*** Task data ***

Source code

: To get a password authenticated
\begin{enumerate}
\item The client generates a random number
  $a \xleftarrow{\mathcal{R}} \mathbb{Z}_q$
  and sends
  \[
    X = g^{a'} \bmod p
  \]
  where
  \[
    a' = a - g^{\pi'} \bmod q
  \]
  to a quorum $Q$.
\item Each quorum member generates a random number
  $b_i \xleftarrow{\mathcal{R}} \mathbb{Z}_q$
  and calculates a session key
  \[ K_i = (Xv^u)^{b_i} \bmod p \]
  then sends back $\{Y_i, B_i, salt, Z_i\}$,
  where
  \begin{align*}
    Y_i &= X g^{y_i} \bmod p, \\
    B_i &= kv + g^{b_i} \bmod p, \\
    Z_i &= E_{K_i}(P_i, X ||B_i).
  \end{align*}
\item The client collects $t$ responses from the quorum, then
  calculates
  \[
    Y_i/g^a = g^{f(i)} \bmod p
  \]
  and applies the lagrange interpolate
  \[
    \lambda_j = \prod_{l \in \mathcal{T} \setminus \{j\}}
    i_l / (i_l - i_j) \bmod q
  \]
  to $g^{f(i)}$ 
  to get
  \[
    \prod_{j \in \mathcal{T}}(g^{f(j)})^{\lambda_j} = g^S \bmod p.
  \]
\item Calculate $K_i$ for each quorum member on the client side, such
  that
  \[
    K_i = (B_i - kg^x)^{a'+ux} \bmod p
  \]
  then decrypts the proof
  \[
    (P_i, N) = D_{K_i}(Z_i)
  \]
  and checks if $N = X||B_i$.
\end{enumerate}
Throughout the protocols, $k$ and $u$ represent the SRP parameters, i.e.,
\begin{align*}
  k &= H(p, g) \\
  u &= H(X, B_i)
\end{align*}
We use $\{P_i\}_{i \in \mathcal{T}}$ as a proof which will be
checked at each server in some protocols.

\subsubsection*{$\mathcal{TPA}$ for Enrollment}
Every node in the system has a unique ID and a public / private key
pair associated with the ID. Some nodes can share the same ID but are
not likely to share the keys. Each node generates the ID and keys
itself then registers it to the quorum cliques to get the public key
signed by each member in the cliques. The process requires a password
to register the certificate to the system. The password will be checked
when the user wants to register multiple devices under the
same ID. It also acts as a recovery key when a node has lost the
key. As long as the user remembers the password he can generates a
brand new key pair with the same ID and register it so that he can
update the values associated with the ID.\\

*** End of Task data ***

** Your objective **
Wherever "random" occurs in the entries above, copy the line it sits on.

** Your solution **
\item The client generates a random number
\item Each quorum member generates a random number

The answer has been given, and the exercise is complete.